1. What is your preferred mode of transportation?

Walking when at all possible.

2. What, in your opinion, is the greatest challenge to multi-modal transportation in Omaha?

A lack of good urban form that allows for successful multi-model transportation, or at least makes it interesting.

3. What the the greatest multi-modal success in Omaha?

Heartland B-Cycle introducing electric assist bikes to their bike share fleet. if eventually paired with real bike infrastructure that forms some sort of network, biking could become a viable form of transportation in some areas of Omaha.

4. How did you come to have an interest in transportation?

I like cities, and great cities offer a range of transportation options.

5. What role can architects play in influencing our transportation network?

By promoting the design of buildings that help to define a strong public realm.

Five Minutes with MSO – April, 2019

22 Apr

This is a new and monthly feature where we bring you five minutes of issues facing transportation in Omaha, Nebraska generally and the world at large:

Below are links to the issues discussed:

Dawaune talks about LB 492, the regional transit authority bill.
Liz discusses how “levels of service” can be used to transform neighborhoods into thoroughfares. (probably not referencing a certain roadway with strange traffic patterns)
Chris digs into our obsession with the CIP. How can so much money be appropriated without any public input or transparency???
And finally Lee digs into POTHOLES! and the difficulty of trying to build your way out of a maintenance crisis.

Five Questions for Stephen Osberg

17 Apr
Stephen Osberg

It’s been a few years since we sat down with Stephen Osberg to talk transit. He was last a guest at a coffee chat in 2016, when he was a planner for the City of Omaha. He joins us Friday, April 26th as our guest speaker, but now as the Director of Transportation Development for the Omaha Chamber of Commerce. This time around we asked him some additional questions to our usual five. Here’s what he had to say:

1. When it comes to our transportation network, what role does commerce play in bridging the equity gap?

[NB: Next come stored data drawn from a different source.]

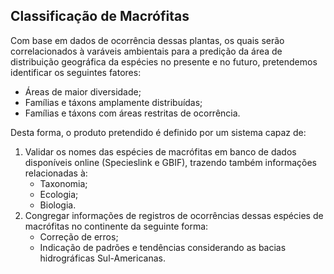 ## Classificação de Macrófitas
Com base em dados de ocorrência dessas plantas, os quais serão correlacionados à varáveis ambientais para a predição da área de distribuição geográfica da espécies no presente e no futuro, pretendemos identificar os seguintes fatores: 
  
  - Áreas de maior diversidade;
  - Famílias e táxons amplamente distribuídas;
  - Famílias e táxons com áreas restritas de ocorrência. 

Desta forma, o produto pretendido é definido por um sistema capaz de: 
  
  1) Validar os nomes das espécies de macrófitas em banco de dados disponíveis online (Specieslink e GBIF), trazendo também informações relacionadas à:
      - Taxonomia;
      - Ecologia;
      - Biologia.
  2) Congregar informações de registros de ocorrências dessas espécies de macrófitas no continente da seguinte forma:
      - Correção de erros;
      - Indicação de padrões e tendências considerando as bacias hidrográficas Sul-Americanas. 
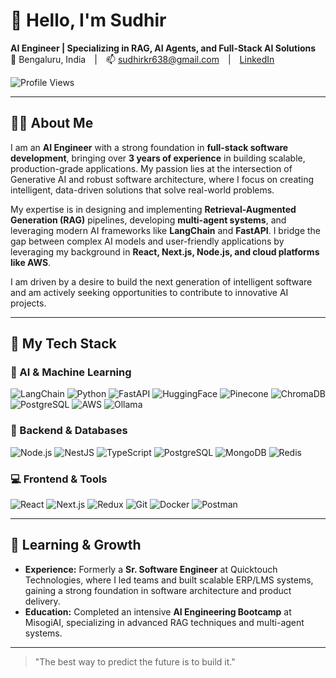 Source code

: # 👋 Hello, I'm Sudhir

**AI Engineer | Specializing in RAG, AI Agents, and Full-Stack AI Solutions**  
📍 Bengaluru, India | 📫 sudhirkr638@gmail.com | [LinkedIn](https://www.linkedin.com/in/sudhir-yadav-19231a1a0/)  

![Profile Views](https://visitor-badge.laobi.icu/badge?page_id=sky-sudhir.sky-sudhir)


---

## 🧑‍💻 About Me

I am an **AI Engineer** with a strong foundation in **full-stack software development**, bringing over **3 years of experience** in building scalable, production-grade applications. My passion lies at the intersection of Generative AI and robust software architecture, where I focus on creating intelligent, data-driven solutions that solve real-world problems.

My expertise is in designing and implementing **Retrieval-Augmented Generation (RAG)** pipelines, developing **multi-agent systems**, and leveraging modern AI frameworks like **LangChain** and **FastAPI**. I bridge the gap between complex AI models and user-friendly applications by leveraging my background in **React, Next.js, Node.js, and cloud platforms like AWS**.

I am driven by a desire to build the next generation of intelligent software and am actively seeking opportunities to contribute to innovative AI projects.

---

## 🚀 My Tech Stack

### 🧠 AI & Machine Learning
![LangChain](https://img.shields.io/badge/-LangChain-FFFFFF?style=flat&logo=LangChain)
![Python](https://img.shields.io/badge/Python-3776AB?style=flat&logo=python&logoColor=white)
![FastAPI](https://img.shields.io/badge/FastAPI-009688?style=flat&logo=fastapi)
![HuggingFace](https://img.shields.io/badge/%F0%9F%A4%97%20Hugging%20Face-FFD21E?style=flat)
![Pinecone](https://img.shields.io/badge/Pinecone-0C59E8?style=flat&logo=pinecone&logoColor=white)
![ChromaDB](https://img.shields.io/badge/Chroma-553ADD?style=flat)
![PostgreSQL](https://img.shields.io/badge/pgvector-336791?style=flat&logo=postgresql&logoColor=white)
![AWS](https://img.shields.io/badge/AWS%20S3-569A31?style=flat&logo=amazon-s3)
![Ollama](https://img.shields.io/badge/-Ollama-000000?style=flat)

### 🚀 Backend & Databases
![Node.js](https://img.shields.io/badge/-Node.js-339933?style=flat&logo=node.js)
![NestJS](https://img.shields.io/badge/-NestJS-E0234E?style=flat&logo=nestjs)
![TypeScript](https://img.shields.io/badge/-TypeScript-3178C6?style=flat&logo=typescript)
![PostgreSQL](https://img.shields.io/badge/-PostgreSQL-4169E1?style=flat&logo=postgresql)
![MongoDB](https://img.shields.io/badge/-MongoDB-47A248?style=flat&logo=mongodb)
![Redis](https://img.shields.io/badge/-Redis-DC382D?style=flat&logo=redis)

### 💻 Frontend & Tools
![React](https://img.shields.io/badge/-ReactJS-61DAFB?style=flat&logo=react)
![Next.js](https://img.shields.io/badge/-Next.js-black?style=flat&logo=next.js)
![Redux](https://img.shields.io/badge/-Redux-764ABC?style=flat&logo=redux)
![Git](https://img.shields.io/badge/-Git-F05032?style=flat&logo=git)
![Docker](https://img.shields.io/badge/Docker-2496ED?style=flat&logo=docker&logoColor=white)
![Postman](https://img.shields.io/badge/-Postman-FF6C37?style=flat&logo=postman)

---
## 🌱 Learning & Growth

- **Experience:** Formerly a **Sr. Software Engineer** at Quicktouch Technologies, where I led teams and built scalable ERP/LMS systems, gaining a strong foundation in software architecture and product delivery.
- **Education:** Completed an intensive **AI Engineering Bootcamp** at MisogiAI, specializing in advanced RAG techniques and multi-agent systems.


---

> "The best way to predict the future is to build it."
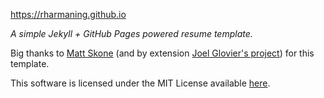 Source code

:
https://rharmaning.github.io

*A simple Jekyll + GitHub Pages powered resume template.*

Big thanks to [Matt Skone](https://github.com/mattskone) (and by extension [Joel Glovier's project](https://github.com/jglovier/resume-template)) for this template.


This software is licensed under the MIT License available [here](LICENSE).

We have a serious workforce challenge in the Omaha metro area. With a region-wide unemployment rate of about 2.6%, it can be a challenge for organizations to grow or even maintain their talent. It is clear, however, that there are pockets of the region with significantly higher rates of unemployment or underemployment. If we can reorient our transportation system to help people access educational opportunities and get to where the jobs are without the need to own/operate a car, we can help close the gaps on educational attainment and wealth while also helping growing businesses access talent.

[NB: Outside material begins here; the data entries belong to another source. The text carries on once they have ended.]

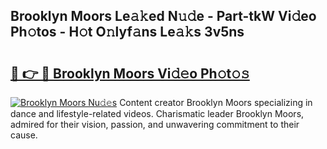 ## Brooklyn Moors Le𝚊𝚔ed N𝚞𝚍e - Part-tkW Vi𝚍eo Ph𝚘tos - H𝚘t O𝚗lyf𝚊ns Le𝚊𝚔s 3v5ns

# <h2><a href="http://hf0hgx3.feru.top/?c=Brooklyn+Moors">🔗 👉 🔴 Brooklyn Moors Vi𝚍𝚎o Ph𝚘t𝚘𝚜</a></h2>

[![Brooklyn Moors Nu𝚍𝚎s](https://i.imgur.com/0TWrTi3.gif)](http://hf0hgx3.feru.top/?c=Brooklyn+Moors)
Content creator Brooklyn Moors specializing in dance and lifestyle-related videos. Charismatic leader Brooklyn Moors, admired for their vision, passion, and unwavering commitment to their cause. 
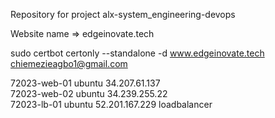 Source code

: Repository for project alx-system_engineering-devops

Website name => edgeinovate.tech

sudo certbot certonly --standalone -d www.edgeinovate.tech
chiemezieagbo1@gmail.com



72023-web-01	ubuntu	34.207.61.137	
72023-web-02	ubuntu	34.239.255.22		
72023-lb-01	    ubuntu	52.201.167.229  loadbalancer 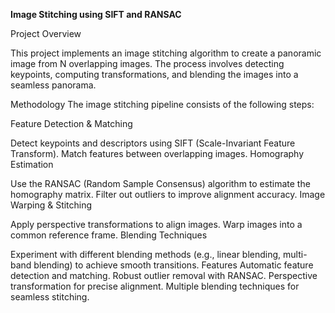 **Image Stitching using SIFT and RANSAC**

Project Overview

This project implements an image stitching algorithm to create a panoramic image from N overlapping images. The process involves detecting keypoints, computing transformations, and blending the images into a seamless panorama.

Methodology
The image stitching pipeline consists of the following steps:

Feature Detection & Matching

Detect keypoints and descriptors using SIFT (Scale-Invariant Feature Transform).
Match features between overlapping images.
Homography Estimation

Use the RANSAC (Random Sample Consensus) algorithm to estimate the homography matrix.
Filter out outliers to improve alignment accuracy.
Image Warping & Stitching

Apply perspective transformations to align images.
Warp images into a common reference frame.
Blending Techniques

Experiment with different blending methods (e.g., linear blending, multi-band blending) to achieve smooth transitions.
Features
Automatic feature detection and matching.
Robust outlier removal with RANSAC.
Perspective transformation for precise alignment.
Multiple blending techniques for seamless stitching.
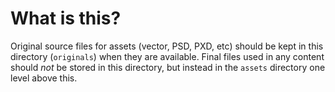 # What is this?

Original source files for assets (vector, PSD, PXD, etc) should be kept in this directory (`originals`) when they are available. Final files used in any content should *not* be stored in this directory, but instead in the `assets` directory one level above this.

2. Does the Chamber of Commerce have a position on LB 492?

The Greater Omaha Chamber testified in support of LB 492, a bill to authorize the establishment of regional transit authorities, at the Urban Affairs Committee hearing in February.

3. What are the barriers to expanding our biking infrastructure and how do we overcome those challenges?

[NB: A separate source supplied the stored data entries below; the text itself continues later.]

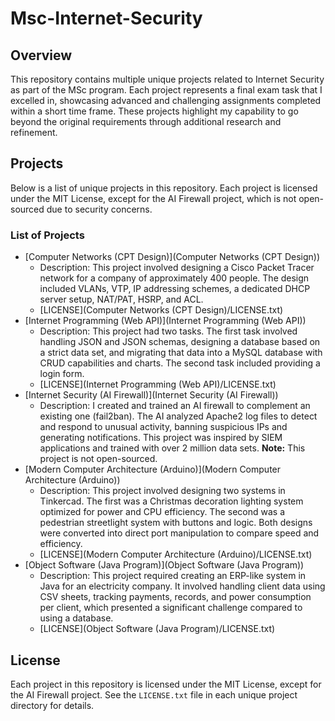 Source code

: # Msc-Internet-Security

## Overview
This repository contains multiple unique projects related to Internet Security as part of the MSc program. Each project represents a final exam task that I excelled in, showcasing advanced and challenging assignments completed within a short time frame. These projects highlight my capability to go beyond the original requirements through additional research and refinement.

## Projects
Below is a list of unique projects in this repository. Each project is licensed under the MIT License, except for the AI Firewall project, which is not open-sourced due to security concerns.

### List of Projects
- [Computer Networks (CPT Design)](Computer Networks (CPT Design))
  - Description: This project involved designing a Cisco Packet Tracer network for a company of approximately 400 people. The design included VLANs, VTP, IP addressing schemes, a dedicated DHCP server setup, NAT/PAT, HSRP, and ACL.
  - [LICENSE](Computer Networks (CPT Design)/LICENSE.txt)
- [Internet Programming (Web API)](Internet Programming (Web API))
  - Description: This project had two tasks. The first task involved handling JSON and JSON schemas, designing a database based on a strict data set, and migrating that data into a MySQL database with CRUD capabilities and charts. The second task included providing a login form.
  - [LICENSE](Internet Programming (Web API)/LICENSE.txt)
- [Internet Security (AI Firewall)](Internet Security (AI Firewall))
  - Description: I created and trained an AI firewall to complement an existing one (fail2ban). The AI analyzed Apache2 log files to detect and respond to unusual activity, banning suspicious IPs and generating notifications. This project was inspired by SIEM applications and trained with over 2 million data sets. **Note:** This project is not open-sourced.
- [Modern Computer Architecture (Arduino)](Modern Computer Architecture (Arduino))
  - Description: This project involved designing two systems in Tinkercad. The first was a Christmas decoration lighting system optimized for power and CPU efficiency. The second was a pedestrian streetlight system with buttons and logic. Both designs were converted into direct port manipulation to compare speed and efficiency.
  - [LICENSE](Modern Computer Architecture (Arduino)/LICENSE.txt)
- [Object Software (Java Program)](Object Software (Java Program))
  - Description: This project required creating an ERP-like system in Java for an electricity company. It involved handling client data using CSV sheets, tracking payments, records, and power consumption per client, which presented a significant challenge compared to using a database.
  - [LICENSE](Object Software (Java Program)/LICENSE.txt)

## License
Each project in this repository is licensed under the MIT License, except for the AI Firewall project. See the `LICENSE.txt` file in each unique project directory for details.
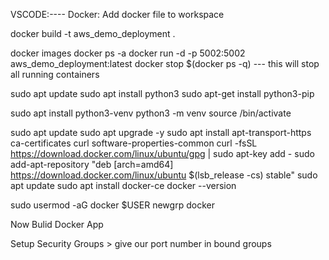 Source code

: VSCODE:---- Docker: Add docker file to workspace

docker build -t aws_demo_deployment .

docker images
docker ps -a
docker run -d -p 5002:5002 aws_demo_deployment:latest 
docker stop $(docker ps -q) --- this will stop all running containers

sudo apt update
sudo apt install python3
sudo apt-get install python3-pip

sudo apt install python3-venv
python3 -m venv <ENV NAME>
source <ENV NAME>/bin/activate

sudo apt update
sudo apt upgrade -y
sudo apt install apt-transport-https ca-certificates curl software-properties-common
curl -fsSL https://download.docker.com/linux/ubuntu/gpg | sudo apt-key add -
sudo add-apt-repository "deb [arch=amd64] https://download.docker.com/linux/ubuntu $(lsb_release -cs) stable"
sudo apt update
sudo apt install docker-ce
docker --version

sudo usermod -aG docker $USER
newgrp docker

Now Bulid Docker App

Setup Security Groups > give our port number in bound groups






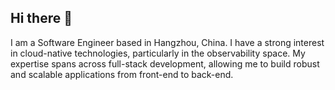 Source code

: ## Hi there 👋

<!--
**iamyeka/iamyeka** is a ✨ _special_ ✨ repository because its `README.md` (this file) appears on your GitHub profile.

Here are some ideas to get you started:

- 🔭 I’m currently working on ...
- 🌱 I’m currently learning ...
- 👯 I’m looking to collaborate on ...
- 🤔 I’m looking for help with ...
- 💬 Ask me about ...
- 📫 How to reach me: ...
- 😄 Pronouns: ...
- ⚡ Fun fact: ...
-->

I am a Software Engineer based in Hangzhou, China. I have a strong interest in cloud-native technologies, particularly in the observability space. My expertise spans across full-stack development, allowing me to build robust and scalable applications from front-end to back-end.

In my view, the benefits of on-street bicycle infrastructure really come from having a connected network of facilities that provide a low-stress experience. It can be difficult for some people to see the value of constructing the infrastructure if it isn’t heavily used, which it likely won’t be until we have a full network built out that can help us get wherever we need to go while making us feel safe. You’ll hear this from me a lot, but I think we need to design the system and then take proactive steps to implement it rather than adding facilities in a piecemeal fashion.

4. Cities like Kansas City and Des Moines have made pedestrian infrastructure a priority, what could we change in Omaha to improve our approach to walking?

We just need to remember that nearly everyone walks at some point. Improvements to the pedestrian realm are improvements the quality of all our lives.

5. ORBT is scheduled to roll out in April of next year, if you ran the zoo, what would be your ideal follow-on project after the first ORBT line is active?

The first transit system improvement I’d like to see after the arrival of the Dodge Street ORBT is an increase in frequency to all the bus routes that serve the urban core. It’d be great to see buses arriving every 10-15 minutes on more of the routes. Regarding premium transit, I’d like to see a plan for the ultimate system of rapid transit lines that will touch all parts of the metro area. We can figure out the order of implementation after we’ve got the system designed.